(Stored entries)
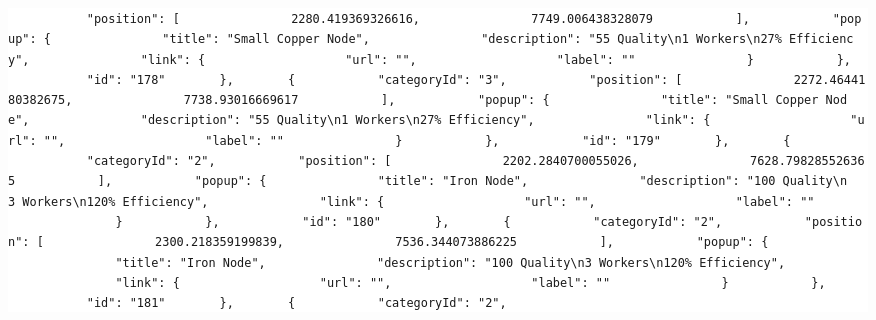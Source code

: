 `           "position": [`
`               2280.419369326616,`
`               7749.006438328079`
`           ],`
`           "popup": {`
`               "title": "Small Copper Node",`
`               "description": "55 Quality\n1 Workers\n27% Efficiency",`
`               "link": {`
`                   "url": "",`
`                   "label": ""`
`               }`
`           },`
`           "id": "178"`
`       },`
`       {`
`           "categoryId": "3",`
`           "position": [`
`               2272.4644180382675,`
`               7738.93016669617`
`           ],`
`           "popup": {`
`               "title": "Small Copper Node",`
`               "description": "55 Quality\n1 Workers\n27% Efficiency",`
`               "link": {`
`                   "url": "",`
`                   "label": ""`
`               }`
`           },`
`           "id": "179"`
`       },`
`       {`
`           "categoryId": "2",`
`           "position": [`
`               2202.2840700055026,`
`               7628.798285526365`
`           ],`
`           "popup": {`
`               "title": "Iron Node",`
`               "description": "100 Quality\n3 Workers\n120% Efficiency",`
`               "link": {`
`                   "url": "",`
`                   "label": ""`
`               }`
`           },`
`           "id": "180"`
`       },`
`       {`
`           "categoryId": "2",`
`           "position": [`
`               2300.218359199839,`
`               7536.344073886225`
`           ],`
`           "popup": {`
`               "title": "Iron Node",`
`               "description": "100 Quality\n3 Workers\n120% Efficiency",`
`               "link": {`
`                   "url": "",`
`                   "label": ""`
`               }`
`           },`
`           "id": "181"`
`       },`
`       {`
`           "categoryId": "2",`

---

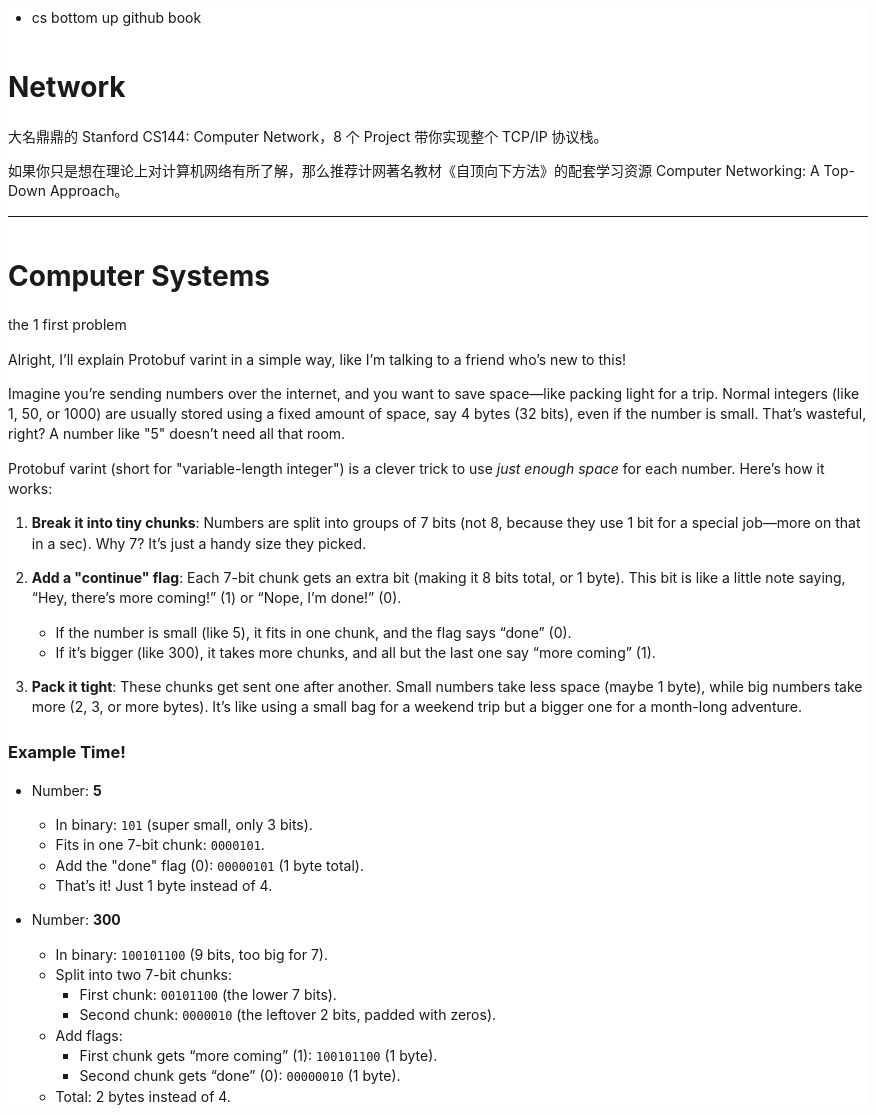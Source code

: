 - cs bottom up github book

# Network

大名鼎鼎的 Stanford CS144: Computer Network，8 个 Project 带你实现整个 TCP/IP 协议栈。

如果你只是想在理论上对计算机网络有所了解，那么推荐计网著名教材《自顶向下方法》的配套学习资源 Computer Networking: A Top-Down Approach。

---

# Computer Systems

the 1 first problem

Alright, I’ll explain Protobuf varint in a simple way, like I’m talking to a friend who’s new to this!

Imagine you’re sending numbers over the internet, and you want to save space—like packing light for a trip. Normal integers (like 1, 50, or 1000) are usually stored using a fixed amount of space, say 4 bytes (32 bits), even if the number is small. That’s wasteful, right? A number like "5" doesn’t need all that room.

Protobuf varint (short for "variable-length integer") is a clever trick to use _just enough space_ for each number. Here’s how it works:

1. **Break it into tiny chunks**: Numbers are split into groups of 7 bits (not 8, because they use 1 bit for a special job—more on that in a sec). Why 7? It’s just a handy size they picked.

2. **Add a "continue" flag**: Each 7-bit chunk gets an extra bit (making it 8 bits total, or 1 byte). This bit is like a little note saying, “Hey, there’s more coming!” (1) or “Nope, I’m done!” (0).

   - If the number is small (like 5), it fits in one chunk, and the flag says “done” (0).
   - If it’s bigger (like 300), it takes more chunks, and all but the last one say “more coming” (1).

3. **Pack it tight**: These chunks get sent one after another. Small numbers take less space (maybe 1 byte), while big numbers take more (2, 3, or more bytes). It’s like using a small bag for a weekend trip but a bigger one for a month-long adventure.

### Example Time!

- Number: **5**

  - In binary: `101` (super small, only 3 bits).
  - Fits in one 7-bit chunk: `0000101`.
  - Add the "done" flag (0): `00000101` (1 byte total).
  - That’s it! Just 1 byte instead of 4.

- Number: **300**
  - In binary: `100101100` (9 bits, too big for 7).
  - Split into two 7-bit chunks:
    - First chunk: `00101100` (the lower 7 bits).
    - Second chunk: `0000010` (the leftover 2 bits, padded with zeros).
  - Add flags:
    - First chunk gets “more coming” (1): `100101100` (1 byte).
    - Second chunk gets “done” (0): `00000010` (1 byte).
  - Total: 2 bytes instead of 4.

* **PROMPT**: Among the lines above, find those containing the word "binary" and copy each.

* **TASK RESULT**:
  - In binary: `101` (super small, only 3 bits).
  - In binary: `100101100` (9 bits, too big for 7).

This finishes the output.